In many organizations, once the work has been done to integrate a
new system into the mainframe, say, it becomes much
easier to interact with that system via the mainframe rather than
repeat the integration each time. For many legacy systems with a
monolithic architecture this made sense, integrating the
same system into the same monolith multiple times would have been
wasteful and likely confusing. Over time other systems begin to reach
into the legacy system to fetch this data, with the originating
integrated system often “forgotten”.

Usually this leads to a legacy system becoming the single point
of integration for multiple systems, and hence also becoming a key
upstream data source for any business processes needing that data.
Repeat this approach a few times and add in the tight coupling to
legacy data representations we often see,
for example as in Invasive Critical Aggregator, then this can create
a significant challenge for legacy displacement.

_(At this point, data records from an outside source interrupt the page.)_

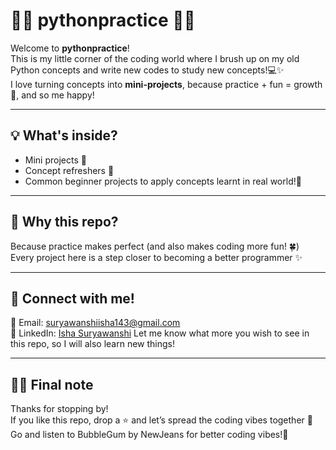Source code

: # 🌸🐍 pythonpractice 🐍🌸

Welcome to **pythonpractice**!  
This is my little corner of the coding world where I brush up on my old Python concepts and write new codes to study new concepts!💻✨  
I love turning concepts into **mini-projects**, because practice + fun = growth🌱, and so me happy! 

---

## 💡 What's inside?
- Mini projects 🧩  
- Concept refreshers 📖  
- Common beginner projects to apply concepts learnt in real world!🌸  

---

## 🐾 Why this repo?
Because practice makes perfect (and also makes coding more fun! 🍀)  
Every project here is a step closer to becoming a better programmer ✨

---

## 🌸 Connect with me!
💌 Email: [suryawanshiisha143@gmail.com](mailto:suryawanshiisha143@gmail.com)  
💼 LinkedIn: [Isha Suryawanshi](https://in.linkedin.com/in/isha-suryawanshi-9048b4336)
Let me know what more you wish to see in this repo, so I will also learn new things!

---

## 🐼✨ Final note
Thanks for stopping by!  
If you like this repo, drop a ⭐ and let’s spread the coding vibes together 💖
Go and listen to BubbleGum by NewJeans for better coding vibes!🌸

By tracing sources of data and integration points back “beyond” the
legacy estate we can often “revert to source” for our legacy displacement
efforts. This can allow us to reduce dependencies on legacy
early on as well as providing an opportunity to improve the quality and
timeliness of data as we can bring more modern integration techniques
into play.

It is also worth noting that it is increasingly vital to understand the true sources
of data for business and legal reasons such as GDPR. For many organizations with
an extensive legacy estate it is only when a failure or issue arises that
the true source of data becomes clearer.

How It Works

As part of any legacy displacement effort we need to trace the originating
sources and sinks for key data flows. Depending on how we choose to slice
up the overall problem we may not need to do this for all systems and
data at once; although for getting a sense of the overall scale of the work
to be done it is very useful to understand the main
flows.

Our aim is to produce some type of data flow map. The actual format used
is less important,
rather the key being that this discovery doesn’t just
stop at the legacy systems but digs deeper to see the underlying integration points.
We see many
architecture diagrams while working with our clients and it is surprising
how often they seem to ignore what lies behind the legacy.

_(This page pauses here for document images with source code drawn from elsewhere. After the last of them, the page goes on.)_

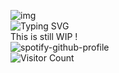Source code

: ![img](https://github.com/QuentinClyy/QuentinClyy/blob/main/assets/QuentinClyy.gif)  
![Typing SVG](https://readme-typing-svg.demolab.com?font=Share+Tech+Mono&size=80&pause=700&color=20FF91&center=true&width=1906&height=300&lines=echo+%27Hi%2C+my+name+is+Quentin%27;echo+%27Welcome+to+my+GitHub%27)  
This is still WIP !  
![spotify-github-profile](https://spotify-github-profile.kittinanx.com/api/view?uid=awyeahhhh&cover_image=true&theme=natemoo-re&show_offline=false&background_color=100f3e&interchange=false&bar_color=000000&bar_color_cover=false)  
![Visitor Count](https://profile-counter.glitch.me/QuentinClyy/count.svg)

There are several techniques for tracing data through systems. Broadly
we can see these as tracing the path upstream or downstream. While there is
often data flowing both to and from the underlying source systems we
find organizations tend to think in terms only of data sources. Perhaps
when viewed through the lenses of the legacy systems this
is the most visible part of any integration? It is not uncommon to
find the flow of data from legacy back into source systems is the
most poorly understood and least documented part of any integration.

For upstream we often start with the business processes and then attempt
to trace the flow of data into, and then back through, legacy.
This can be challenging, especially in older systems, with many different
combinations of integration technologies. One useful technique is to use
is CRC cards with the goal of creating
a dataflow diagram alongside sequence diagrams for key business
process steps. Whichever technique we use it is vital to get the right
people involved, ideally those who originally worked on the legacy systems
but more commonly those who now support them. If these people aren’t
available and the knowledge of how things work has been lost then starting
at source and working downstream might be more suitable.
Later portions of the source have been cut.